Mera olan bir yerin zilyetlik yoluyla kazanılması mümkün bulunmadığı gibi, baraj göl suları altında kalmadan önce kazanıldığına veya zilyetliğinin tesbitine karar verilemez.
Ramazan ve Bedir ile Hazine ve Ç. Köyü Muhtarlığı aralarındaki mülkiyetin tespiti davasının reddi K: Asliye Hukuk Hakimliği’nden verilen 7.6.2000 gün ve 76-121 sayılı hükmün Yargıtay’ca incelenmesi davacılar vekili tarafından süresinde istenilmiş olmakla, dosya incelendi, gereği düşünüldü:
Davacılar vekili, 408 parselin belli bölümlerinin vekil edenlerinin mülkiyetinde bulunduğunun tespitine karar verilmesini istemiştir.
Davalı Hazine vekili, davanın reddine karar verilmesini savunmuştur.
Mahkemece, davanın reddine karar verilmesi üzerine; hüküm, davacılar vekili tarafından temyiz edilmiştir.
Dava konusu taşınmaz bölümünü kapsayan 408 parsele ait kadastro tutanağında, A. köyünün kadim merası olduğunun muhtar ve bilirkişiler tarafından bildirilmesi üzerine 22.6.1977 tarihinde köy orta malı mera olarak sınırlandırılmıştır. Davacılar ve davada taraf durumunu almayan başka kimselerin K: Kadastro Mahkemesine açtıkları tespite itiraz davası sonunda 9.11.1995 gün ve 1991/82 esas, 1995/138 karar sayılı hükümle dava konusu yerin baraj göl suları altında kalmış olması nedeniyle tespit dışı bırakılmasına karar verilmiş ve hüküm 9.5.1996 tarihinde kesinleşmiştir. Davacılar bu kez açmış oldukları dava ile 408 parselin kapsamında kalan kendilerine ait yer üzerindeki mülkiyetlerinin tespitine karar verilmesini istemişlerdir.

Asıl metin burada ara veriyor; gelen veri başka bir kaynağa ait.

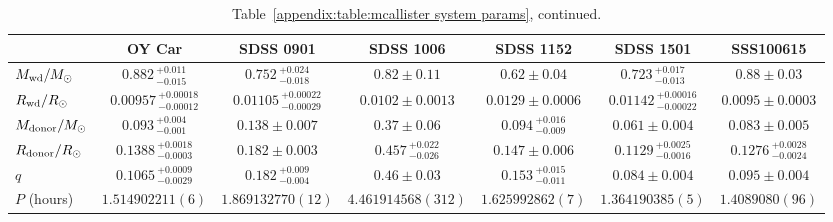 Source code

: \begin{landscape}
    \begin{table*}
        \centering
        \caption{Table~\ref{appendix:table:mcallister system params}, continued.}
        \label{appendix:table:mcallister system params cont 1}
        \begin{tabular}{lcccccc}
            \hline
            ~                           & \textbf{OY Car}                   & \textbf{SDSS 0901}                    & \textbf{SDSS 1006}            & \textbf{SDSS 1152}            & \textbf{SDSS 1501}                                        & \textbf{SSS100615}                \\
            \hline
            \hline
            $M_{\rm wd}/M_{\odot}$      & $0.882\,^{+0.011}_{-0.015}$       & $0.752\,^{+0.024}_{-0.018}$           & $0.82\pm0.11$                 & $0.62\pm0.04$                 & $0.723\,^{+0.017}_{-0.013}$                               & $0.88\pm0.03$                     \\
            $R_{\rm wd}/R_{\odot}$      & $0.00957\,^{+0.00018}_{-0.00012}$ & $0.01105\,^{+0.00022}_{-0.00029}$     & $0.0102\pm0.0013$             & $0.0129\pm0.0006$             & $0.01142\,^{+0.00016}_{-0.00022}$                         & $0.0095\pm0.0003$                 \\
            $M_{\rm donor}/M_{\odot}$   & $0.093\,^{+0.004}_{-0.001}$       & $0.138\pm0.007$                       & $0.37\pm0.06$                 & $0.094\,^{+0.016}_{-0.009}$   & $0.061\pm0.004$                                           & $0.083\pm0.005$                   \\
            $R_{\rm donor}/R_{\odot}$   & $0.1388\,^{+0.0018}_{-0.0003}$    & $0.182\pm0.003$                       & $0.457\,^{+0.022}_{-0.026}$   & $0.147\pm0.006$               & $0.1129\,^{+0.0025}_{-0.0016}$                            & $0.1276\,^{+0.0028}_{-0.0024}$    \\
            $q$                         & $0.1065\,^{+0.0009}_{-0.0029}$    & $0.182\,^{+0.009}_{-0.004}$           & $0.46\pm0.03$                 & $0.153\,^{+0.015}_{-0.011}$   & $0.084\pm0.004$                                           & $0.095\pm0.004$                   \\
            \hline
            $P$ (hours)                  & $1.514902211(6)$                  & $1.869132770(12)$                     & $4.461914568(312)$            & $1.625992862(7)$              & $1.364190385(5)$                                          & $1.4089080(96)$                   \\

\end{tabular}
\end{table*}
\end{landscape}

Davanın açıldığı tarihte dava konusu taşınmaz göl suları altında bulunan bir yerdir. Bu durumda uyuşmazlığın yukarıda tarihi ve sayısı yazılı kadastro mahkemesince toplanan delillere göre çözüme kavuşturulması gerekir. Kadastro Mahkemesince 11.3.1991 tarihinde yapılan keşifte dinlenen yerel bilirkişi ve tanıklar ile tutanak bilirkişileri , dava konusu taşınmaz bölümünün dört tarafının mera ile çevrili olduğunu, ancak tespit tarihinden geriye doğru davacı ve miras bırakanları tarafından tasarruf edildiğini, ziraatçı uzman bilirkişi de 2. sınıf kültür arazisi niteliğinde bulunduğunu bildirmiştir. Mahkemece hava fotoğrafları üzerinde yapılan incelemede taşınmazın sırt, tepe ve derelerden oluştuğu, üzerinde ziraat faaliyetlerinde bulunulduğuna dair bir belirtinin olmadığı, taşınmazın göl suları altında bulunduğu açıklanmak suretiyle davanın reddine karar verilmiştir. Taşınmazın su altında kalmasından sonra hava fotoğrafları üzerinde yapılan incelemeye dayanılarak davanın reddine karar verilmiş olması doğru değil ise de, Kadastro Mahkemesince taşınmazın su altında kalmadan önce yapılan keşfinde çevresinin mera ile çevrili bulunan bir yer olduğu belirlenmiş bulunduğuna göre taşınmazın meradan elde edildiği sonucu ortaya çıkmaktadır.
Mera olan bir yerin zilyetlik yoluyla kazanılması mümkün bulunmadığı gibi baraj göl suları altında kalmadan önce kazanıldığına veya zilyetliğinin tespitine karar verilemez.Redde ilişkin hüküm bu bakımdan sonucu itibariyle doğru olmaktadır.
Sonuç: Davacılar vekilinin temyiz itirazlarının reddi ile usul ve kanuna uygun bulunan hükmün ONANMASINA, 2.6.2003 tarihinde oybirliğiyle karar verildi.